2015 Helen Gilbert (Royal Holloway University of London) ”Let the Games Begin’: Pageants, Protests, Indigeneity (1968-2010)’. In The Politics of Interweaving Performance Cultures, edited by Erika Fischer-Lichte, Torsten Jost, Saskya Iris Jain (London: Routledge, 2014) 156-175.
What a story! This elegant essay looks at the complex, often contradictory way indigenous peoples have engaged with the mega-spectacles performed as part Olympics opening ceremonies. Gilbert wants readers to recognise that indigenous performances – in the stadium and in the streets outside – contain embodied enactments of agency. The essay is an extended, richly researched and passionately argued demonstration of the need for ‘new and nuanced ways of reconceptualising the grounds of aesthetic exchange’. Beyond the relatively recent academic vogue for the idea of ‘interweaving cultures’, she wants us to think again about the ‘particular threads and knots in a meshwork of performances that have brought indigeneity and Olympism into dialogue, however agonistically.’ Gilbert’s presentation and analyses of the processes and politics both of production and of protest are thoroughgoing, compelling and challenging. Her theoretical resources are very well-deployed and made tangible in relation to her case studies in ways that offer significant insights into the current state of postcolonial performance scholarship as well.
Short List Diana Looser‘The Fiery Pacific: Volcanic Eruptions and Settler-State Theatricality in Oceania, 1780-1900’. In Theatre Survey 55:3 (September 2014) 362-392. This essay is meticulously researched, rigorously analysed and carefully positioned at the intersection between performance and postcolonial studies. Looser uses the specifics of her material to show us what study of ‘selected portrayals of the Pacific volcano on European, American, and Australasian stages from the 1780s to 1900’ can tell us about the shifting politics of exploration and settlement. She presents an engaging, compelling narrative, through which we progressively encounter vivid descriptions of the performances – aesthetically and theatrically – in their historical and social contexts. We learn much about the history of such popular theatrical productions – that is, about how such spectacles were produced – and also are challenged to think differently about the ‘transnational and cross-cultural dynamics of colonial theatricality in Oceania’. Looser’s ability to tack back and forth between close readings of playscripts, historical reconstruction of performance events, commentary on political happenings and larger cultural discourses is tremendous. To get from Pompeii to Lord of the Rings in thirty pages is quite a ride!

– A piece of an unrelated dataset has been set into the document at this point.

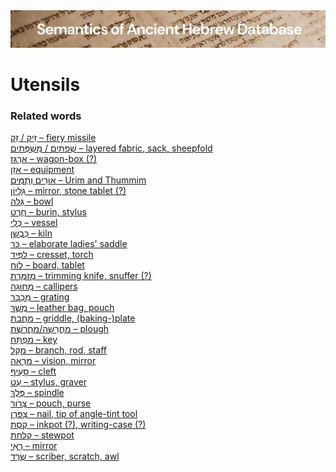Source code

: <html><body><img id="banner" src="../../images/banners/banner.png" alt="banner" /></body></html>

# **Utensils**


### Related words
[<span dir="rtl">זֵק</span> <span dir="rtl">/</span> <span dir="rtl">זִיק</span> – fiery missile](../words/ziq.md)<br>[<span dir="rtl">מִשְׁפְּתַיִם</span> / <span dir="rtl">שְׁפַתַּיִם</span> – layered fabric, sack, sheepfold](../words/mishpthayim.md)<br>[אַרְגַּז – wagon-box (?)](../words/2argaz.md)<br>[אָזֵן – equipment](../words/2azen.md)<br>[אוּרִים וְתֻמִּים – Urim and Thummim](../words/2urim_wthummim.md)<br>[גִּלָּיוֹן – mirror, stone tablet (?)](../words/gillayon.md)<br>[גֻּלָּה – bowl](../words/gullah.md)<br>[חֶרֶט – burin, stylus](../words/cheret.md)<br>[כְּלִי – vessel](../words/kli.md)<br>[כִּבְשָׁן – kiln](../words/kibshan.md)<br>[כַּר – elaborate ladies' saddle](../words/kar_1.md)<br>[לַפִּּיד – cresset, torch](../words/lappid.md)<br>[לוּחַ – board, tablet](../words/luach.md)<br>[מְזַמֶּרֶת – trimming knife, snuffer (?)](../words/mzammereth.md)<br>[מְחוּגָה – callipers](../words/mchugah.md)<br>[מִכְבָּר – grating](../words/mikbar.md)<br>[מֶשֶׁךְ – leather bag, pouch](../words/meshek_1.md)<br>[מַחֲבַת – griddle, (baking-)plate](../words/machabath.md)<br>[מַחֲרֵשָׁה/מַחֲרֶשֶׁת – plough](../words/machareshah.md)<br>[מַפְתֵּחַ – key](../words/maptheach.md)<br>[מַקֵּל – branch, rod, staff](../words/maqqel.md)<br>[מַרְאָה – vision, mirror](../words/mar2ah.md)<br>[סָעִיף – cleft](../words/sa3ip.md)<br>[עֵט – stylus, graver](../words/3et.md)<br>[פֶּלֶךְ – spindle](../words/pelek.md)<br>[צְרֹור – pouch, purse](../words/tsror_1.md)<br>[צִפֹּרֶן – nail, tip of angle-tint tool](../words/tsipporen.md)<br>[קֶסֶת – inkpot (?), writing-case (?)](../words/qeseth.md)<br>[קַלַּחַת – stewpot](../words/qallachat.md)<br>[רְאִי – mirror](../words/r2i.md)<br>[שֶׂרֶד – scriber, scratch, awl](../words/cered.md)<br>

2014 Caroline Wake, (University of New South Wales) ‘Between Repetition and Oblivion: Performance, Testimony, and Ontology in the Refugee Determination Process’. In Text and Performance Quarterly 33.4 (July 2013) 326-343
The committee agreed that this elegantly written work of scholarship really nails the criterion of ‘lasting merit’. It manages to be meticulous and insightful, theoretically dense and provocative, without sacrificing purpose and clarity. Wake takes a very particular case study – of the refugee asylum-seeking interview – and analyses the performances therein with precision and depth. She calls on an impressive array of sources, and she makes effective use of theory to construct and give political force to her critical analysis. In so doing, she challenges conventional wisdom about the virtues of testimonial performance (‘bearing witness’) and forces a re-think of how performance studies – ‘for its interest in bodies, encounters, processes, and politics’ she says – might work to human experience in extremis.
Short List Jonathan W. Marshall, ‘The World of the Neurology Ward: Hauntology and Euopean Modernism mal tourné in Butoh’. TDR 57.4 (T220, Winter 2013) 60-85.
Maryrose Casey, ‘Conditions of Recognition: Social Aesthetics and Aboriginal Australian Performance’. In Aesthetics 23.1 (June 2013) 92-109.
2013 Bryoni Trezise, (University of New South Wales)“Spectatorship that Hurts: Socìetas Raffaello Sanzio as Meta-affective Theatre of Memory,” Theatre Research International 37.3 (2012): 205-220.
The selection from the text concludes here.